→ **Source records**
-------
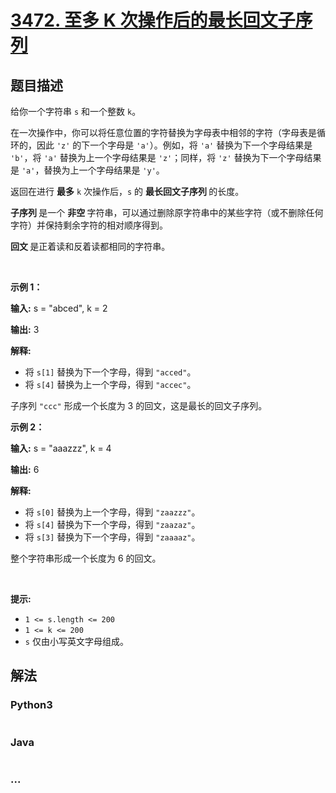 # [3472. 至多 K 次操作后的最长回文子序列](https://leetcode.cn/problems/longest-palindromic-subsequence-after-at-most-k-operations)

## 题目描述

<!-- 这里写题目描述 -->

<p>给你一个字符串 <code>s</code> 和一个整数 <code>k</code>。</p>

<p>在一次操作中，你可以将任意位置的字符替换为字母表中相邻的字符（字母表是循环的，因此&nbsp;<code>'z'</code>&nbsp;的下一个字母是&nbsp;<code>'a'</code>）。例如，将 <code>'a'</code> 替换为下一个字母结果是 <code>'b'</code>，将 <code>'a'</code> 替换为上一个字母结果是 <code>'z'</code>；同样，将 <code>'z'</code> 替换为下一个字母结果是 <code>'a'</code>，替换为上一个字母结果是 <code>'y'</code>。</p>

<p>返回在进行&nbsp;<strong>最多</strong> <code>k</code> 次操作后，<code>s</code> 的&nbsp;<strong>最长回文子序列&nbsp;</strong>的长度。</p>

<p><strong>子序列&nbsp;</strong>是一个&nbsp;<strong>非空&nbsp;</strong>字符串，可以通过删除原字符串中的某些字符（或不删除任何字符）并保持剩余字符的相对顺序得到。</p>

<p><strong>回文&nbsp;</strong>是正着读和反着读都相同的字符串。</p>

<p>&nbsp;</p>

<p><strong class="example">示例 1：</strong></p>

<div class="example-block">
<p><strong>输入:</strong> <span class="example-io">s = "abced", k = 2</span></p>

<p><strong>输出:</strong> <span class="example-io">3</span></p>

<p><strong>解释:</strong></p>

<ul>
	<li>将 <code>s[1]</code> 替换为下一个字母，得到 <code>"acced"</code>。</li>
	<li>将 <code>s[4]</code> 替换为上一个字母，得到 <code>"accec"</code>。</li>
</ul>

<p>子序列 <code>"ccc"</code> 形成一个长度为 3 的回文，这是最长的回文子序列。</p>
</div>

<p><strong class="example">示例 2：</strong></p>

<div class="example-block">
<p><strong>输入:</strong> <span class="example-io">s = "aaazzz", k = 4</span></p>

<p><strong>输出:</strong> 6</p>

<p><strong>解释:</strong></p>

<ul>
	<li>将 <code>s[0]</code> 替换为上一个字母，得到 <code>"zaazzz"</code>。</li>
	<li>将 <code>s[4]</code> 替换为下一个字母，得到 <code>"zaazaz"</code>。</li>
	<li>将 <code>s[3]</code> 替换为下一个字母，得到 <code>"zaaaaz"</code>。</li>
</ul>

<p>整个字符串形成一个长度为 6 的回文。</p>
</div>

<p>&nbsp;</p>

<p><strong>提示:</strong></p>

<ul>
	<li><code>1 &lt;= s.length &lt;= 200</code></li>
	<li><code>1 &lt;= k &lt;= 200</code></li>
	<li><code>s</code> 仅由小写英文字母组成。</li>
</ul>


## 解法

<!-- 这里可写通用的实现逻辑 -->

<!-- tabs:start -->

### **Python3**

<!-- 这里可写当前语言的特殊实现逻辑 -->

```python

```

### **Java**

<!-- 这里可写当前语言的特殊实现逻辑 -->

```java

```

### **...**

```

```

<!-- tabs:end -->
-------
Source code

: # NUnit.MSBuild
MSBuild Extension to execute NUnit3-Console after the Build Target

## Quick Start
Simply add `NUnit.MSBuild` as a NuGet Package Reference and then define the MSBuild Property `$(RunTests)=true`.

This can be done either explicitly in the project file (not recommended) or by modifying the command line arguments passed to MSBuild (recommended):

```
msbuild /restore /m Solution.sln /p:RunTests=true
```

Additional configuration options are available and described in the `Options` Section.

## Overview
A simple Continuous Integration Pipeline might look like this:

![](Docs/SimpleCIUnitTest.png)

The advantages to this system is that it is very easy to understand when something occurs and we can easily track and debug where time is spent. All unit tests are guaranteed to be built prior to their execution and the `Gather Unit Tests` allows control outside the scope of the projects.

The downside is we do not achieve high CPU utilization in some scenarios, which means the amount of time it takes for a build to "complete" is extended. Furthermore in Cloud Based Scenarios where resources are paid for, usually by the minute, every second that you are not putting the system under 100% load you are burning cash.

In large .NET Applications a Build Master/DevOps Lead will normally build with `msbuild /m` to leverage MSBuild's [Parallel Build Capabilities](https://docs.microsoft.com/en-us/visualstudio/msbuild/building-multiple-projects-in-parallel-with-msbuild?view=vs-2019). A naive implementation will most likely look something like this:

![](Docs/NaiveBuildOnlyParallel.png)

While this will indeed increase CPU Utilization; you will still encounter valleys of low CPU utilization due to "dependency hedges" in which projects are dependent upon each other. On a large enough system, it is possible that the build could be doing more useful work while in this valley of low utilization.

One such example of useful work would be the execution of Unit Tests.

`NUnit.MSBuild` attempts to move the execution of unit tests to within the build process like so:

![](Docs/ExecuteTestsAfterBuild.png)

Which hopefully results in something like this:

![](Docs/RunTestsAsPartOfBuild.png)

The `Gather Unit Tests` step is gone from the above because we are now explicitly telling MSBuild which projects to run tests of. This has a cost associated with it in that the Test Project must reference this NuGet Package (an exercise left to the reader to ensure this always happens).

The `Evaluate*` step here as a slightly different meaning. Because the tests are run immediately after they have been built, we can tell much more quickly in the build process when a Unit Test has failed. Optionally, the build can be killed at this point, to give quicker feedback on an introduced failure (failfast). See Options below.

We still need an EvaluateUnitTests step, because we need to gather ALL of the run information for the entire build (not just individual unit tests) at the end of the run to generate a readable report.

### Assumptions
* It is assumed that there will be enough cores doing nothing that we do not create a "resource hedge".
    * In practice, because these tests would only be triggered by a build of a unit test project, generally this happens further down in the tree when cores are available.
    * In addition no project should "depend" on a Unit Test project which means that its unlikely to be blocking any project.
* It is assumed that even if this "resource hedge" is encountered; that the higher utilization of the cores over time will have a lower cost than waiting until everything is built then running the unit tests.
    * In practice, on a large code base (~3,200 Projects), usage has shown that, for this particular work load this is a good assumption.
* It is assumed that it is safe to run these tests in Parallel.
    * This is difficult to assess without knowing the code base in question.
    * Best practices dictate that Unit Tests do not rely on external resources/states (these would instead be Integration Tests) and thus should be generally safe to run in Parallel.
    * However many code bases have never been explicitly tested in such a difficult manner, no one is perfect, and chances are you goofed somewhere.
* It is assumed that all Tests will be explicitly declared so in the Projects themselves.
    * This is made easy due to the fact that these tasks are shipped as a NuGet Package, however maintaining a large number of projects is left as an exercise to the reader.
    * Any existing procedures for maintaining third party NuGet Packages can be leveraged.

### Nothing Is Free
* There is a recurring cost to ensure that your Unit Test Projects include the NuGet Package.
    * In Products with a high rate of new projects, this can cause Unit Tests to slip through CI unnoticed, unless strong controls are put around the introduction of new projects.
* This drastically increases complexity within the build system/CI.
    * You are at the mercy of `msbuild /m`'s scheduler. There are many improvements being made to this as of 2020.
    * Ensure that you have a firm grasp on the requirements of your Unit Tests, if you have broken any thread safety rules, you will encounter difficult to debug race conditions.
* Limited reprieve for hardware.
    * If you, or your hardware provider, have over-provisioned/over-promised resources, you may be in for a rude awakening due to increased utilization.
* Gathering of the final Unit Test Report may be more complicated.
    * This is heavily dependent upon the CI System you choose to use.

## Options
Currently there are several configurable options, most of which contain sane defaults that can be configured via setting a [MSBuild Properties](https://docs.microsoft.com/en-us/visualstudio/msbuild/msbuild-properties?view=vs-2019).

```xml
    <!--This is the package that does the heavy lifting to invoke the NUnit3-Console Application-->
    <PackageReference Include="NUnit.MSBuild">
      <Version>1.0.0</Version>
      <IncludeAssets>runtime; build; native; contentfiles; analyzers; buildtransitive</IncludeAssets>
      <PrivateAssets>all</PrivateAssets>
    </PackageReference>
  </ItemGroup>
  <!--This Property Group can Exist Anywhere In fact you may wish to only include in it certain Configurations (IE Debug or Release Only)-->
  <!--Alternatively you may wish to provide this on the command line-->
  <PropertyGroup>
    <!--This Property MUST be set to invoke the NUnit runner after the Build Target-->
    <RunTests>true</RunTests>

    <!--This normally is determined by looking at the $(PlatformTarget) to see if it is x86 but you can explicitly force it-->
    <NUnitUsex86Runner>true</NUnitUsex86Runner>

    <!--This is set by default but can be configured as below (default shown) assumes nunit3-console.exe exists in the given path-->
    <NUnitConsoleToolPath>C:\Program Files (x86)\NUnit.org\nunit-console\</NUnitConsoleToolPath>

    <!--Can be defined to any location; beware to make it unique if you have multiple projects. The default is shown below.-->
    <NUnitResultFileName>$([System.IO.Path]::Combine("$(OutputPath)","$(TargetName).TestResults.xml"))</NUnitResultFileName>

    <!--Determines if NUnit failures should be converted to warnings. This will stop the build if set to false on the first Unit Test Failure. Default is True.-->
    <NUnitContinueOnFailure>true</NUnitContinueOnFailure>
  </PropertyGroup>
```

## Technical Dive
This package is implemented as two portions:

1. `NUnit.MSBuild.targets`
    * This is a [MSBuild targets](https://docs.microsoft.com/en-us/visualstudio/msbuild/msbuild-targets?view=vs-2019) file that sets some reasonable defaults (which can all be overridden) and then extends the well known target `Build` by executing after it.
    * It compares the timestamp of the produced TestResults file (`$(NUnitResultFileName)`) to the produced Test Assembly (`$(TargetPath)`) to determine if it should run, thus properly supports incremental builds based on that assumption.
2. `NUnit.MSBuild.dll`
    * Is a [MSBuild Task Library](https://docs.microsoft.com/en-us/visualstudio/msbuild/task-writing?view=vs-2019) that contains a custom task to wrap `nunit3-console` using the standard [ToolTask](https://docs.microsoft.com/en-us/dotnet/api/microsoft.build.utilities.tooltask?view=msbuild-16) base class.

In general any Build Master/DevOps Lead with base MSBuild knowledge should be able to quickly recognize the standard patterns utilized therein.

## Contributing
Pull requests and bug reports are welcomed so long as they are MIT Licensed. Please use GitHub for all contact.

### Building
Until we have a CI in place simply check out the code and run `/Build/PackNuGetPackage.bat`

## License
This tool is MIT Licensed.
-------
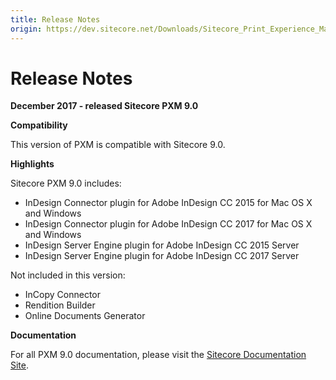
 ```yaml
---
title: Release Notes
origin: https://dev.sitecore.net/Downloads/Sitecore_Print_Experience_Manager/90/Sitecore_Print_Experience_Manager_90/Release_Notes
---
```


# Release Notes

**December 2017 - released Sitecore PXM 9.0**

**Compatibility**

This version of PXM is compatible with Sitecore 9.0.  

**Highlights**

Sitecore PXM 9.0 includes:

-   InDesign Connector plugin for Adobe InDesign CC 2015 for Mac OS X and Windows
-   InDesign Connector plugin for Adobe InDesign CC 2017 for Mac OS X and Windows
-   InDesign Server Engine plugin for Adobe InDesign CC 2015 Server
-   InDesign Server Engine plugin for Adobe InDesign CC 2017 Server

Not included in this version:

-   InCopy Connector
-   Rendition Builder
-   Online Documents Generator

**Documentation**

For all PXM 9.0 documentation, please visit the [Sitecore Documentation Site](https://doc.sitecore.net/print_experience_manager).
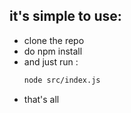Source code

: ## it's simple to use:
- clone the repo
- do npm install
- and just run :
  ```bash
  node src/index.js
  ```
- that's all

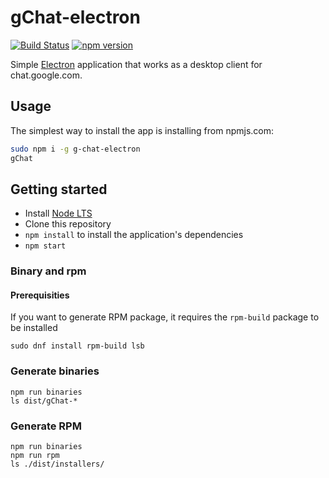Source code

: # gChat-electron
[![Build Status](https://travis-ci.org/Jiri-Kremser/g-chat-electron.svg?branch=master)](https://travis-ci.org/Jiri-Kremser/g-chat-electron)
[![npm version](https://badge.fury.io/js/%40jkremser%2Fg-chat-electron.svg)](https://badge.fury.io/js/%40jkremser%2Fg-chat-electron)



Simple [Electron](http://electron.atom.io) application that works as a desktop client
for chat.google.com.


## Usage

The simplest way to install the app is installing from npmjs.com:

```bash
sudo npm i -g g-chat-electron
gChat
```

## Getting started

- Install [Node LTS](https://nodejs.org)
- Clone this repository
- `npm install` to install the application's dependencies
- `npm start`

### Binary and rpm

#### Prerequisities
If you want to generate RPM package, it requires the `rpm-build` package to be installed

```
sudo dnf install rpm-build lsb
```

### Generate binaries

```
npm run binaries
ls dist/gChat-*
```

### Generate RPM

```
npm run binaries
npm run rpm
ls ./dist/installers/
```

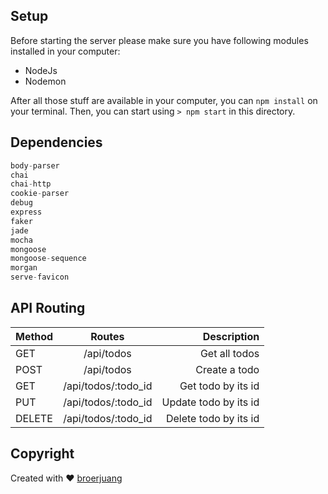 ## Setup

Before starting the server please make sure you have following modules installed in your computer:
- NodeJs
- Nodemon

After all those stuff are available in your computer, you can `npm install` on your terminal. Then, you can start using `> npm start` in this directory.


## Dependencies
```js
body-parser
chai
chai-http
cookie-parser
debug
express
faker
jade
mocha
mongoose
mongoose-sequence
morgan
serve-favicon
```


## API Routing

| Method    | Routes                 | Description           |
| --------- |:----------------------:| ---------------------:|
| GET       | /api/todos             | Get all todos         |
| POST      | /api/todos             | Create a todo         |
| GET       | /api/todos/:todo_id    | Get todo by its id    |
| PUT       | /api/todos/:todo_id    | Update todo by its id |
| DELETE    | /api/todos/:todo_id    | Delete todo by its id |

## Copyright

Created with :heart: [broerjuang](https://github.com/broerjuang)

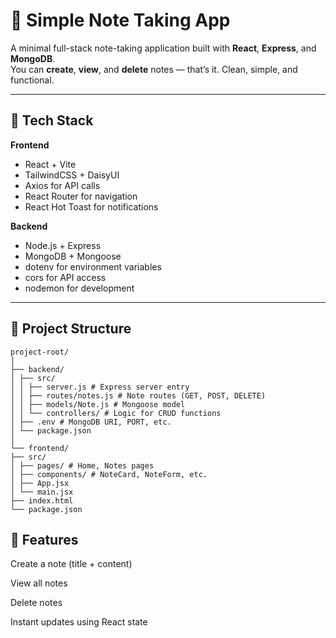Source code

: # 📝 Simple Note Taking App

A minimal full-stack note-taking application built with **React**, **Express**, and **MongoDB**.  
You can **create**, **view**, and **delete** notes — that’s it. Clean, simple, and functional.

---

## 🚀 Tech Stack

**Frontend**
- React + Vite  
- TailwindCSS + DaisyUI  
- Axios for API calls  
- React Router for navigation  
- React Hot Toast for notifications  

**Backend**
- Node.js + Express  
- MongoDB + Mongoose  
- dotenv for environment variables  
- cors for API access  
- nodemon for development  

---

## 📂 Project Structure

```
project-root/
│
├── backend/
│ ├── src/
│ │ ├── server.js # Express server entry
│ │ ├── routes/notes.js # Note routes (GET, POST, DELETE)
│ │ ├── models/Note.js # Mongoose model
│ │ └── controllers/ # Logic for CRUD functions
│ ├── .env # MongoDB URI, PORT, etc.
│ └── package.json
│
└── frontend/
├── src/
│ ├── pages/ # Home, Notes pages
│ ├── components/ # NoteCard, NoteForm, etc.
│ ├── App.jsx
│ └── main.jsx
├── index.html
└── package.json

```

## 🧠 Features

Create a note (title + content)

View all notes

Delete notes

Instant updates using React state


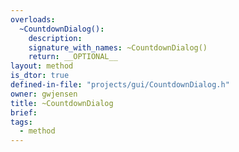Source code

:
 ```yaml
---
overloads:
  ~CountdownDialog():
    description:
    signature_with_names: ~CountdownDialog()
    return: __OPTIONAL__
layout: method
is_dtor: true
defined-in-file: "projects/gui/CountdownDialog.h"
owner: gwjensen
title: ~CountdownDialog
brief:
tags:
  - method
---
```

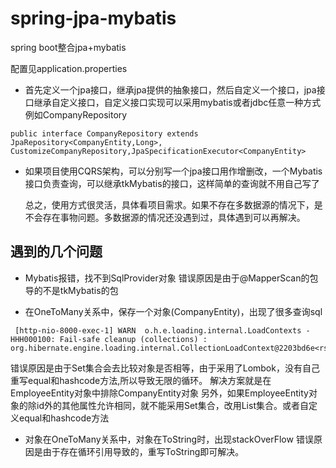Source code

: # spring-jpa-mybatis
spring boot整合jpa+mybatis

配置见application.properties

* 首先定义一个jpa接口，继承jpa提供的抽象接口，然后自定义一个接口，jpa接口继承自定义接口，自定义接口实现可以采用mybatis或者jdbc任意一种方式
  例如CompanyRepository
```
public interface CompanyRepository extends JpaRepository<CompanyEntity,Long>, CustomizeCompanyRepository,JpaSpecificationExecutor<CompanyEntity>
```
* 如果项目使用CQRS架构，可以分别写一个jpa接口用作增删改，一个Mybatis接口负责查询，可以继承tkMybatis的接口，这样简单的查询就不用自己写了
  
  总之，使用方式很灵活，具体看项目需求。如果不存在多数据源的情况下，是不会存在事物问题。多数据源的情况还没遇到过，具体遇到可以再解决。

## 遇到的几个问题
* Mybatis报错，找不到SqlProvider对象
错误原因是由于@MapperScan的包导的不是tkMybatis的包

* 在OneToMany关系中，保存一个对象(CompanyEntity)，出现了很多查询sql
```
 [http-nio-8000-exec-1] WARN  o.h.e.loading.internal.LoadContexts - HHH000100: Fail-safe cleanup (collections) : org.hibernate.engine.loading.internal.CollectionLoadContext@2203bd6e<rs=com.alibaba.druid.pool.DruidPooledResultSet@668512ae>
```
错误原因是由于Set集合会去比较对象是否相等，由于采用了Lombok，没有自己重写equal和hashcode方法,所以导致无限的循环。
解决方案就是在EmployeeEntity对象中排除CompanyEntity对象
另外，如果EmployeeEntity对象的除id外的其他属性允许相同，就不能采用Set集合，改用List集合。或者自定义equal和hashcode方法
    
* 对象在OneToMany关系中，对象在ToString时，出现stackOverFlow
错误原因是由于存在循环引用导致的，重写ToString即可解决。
-------
→ **What the exercise asks**
Filter the data above by the word "installed" and copy every line that matches.

→ **Result of the exercise**
If you want to generate RPM package, it requires the `rpm-build` package to be installed
Before starting the server please make sure you have following modules installed in your computer:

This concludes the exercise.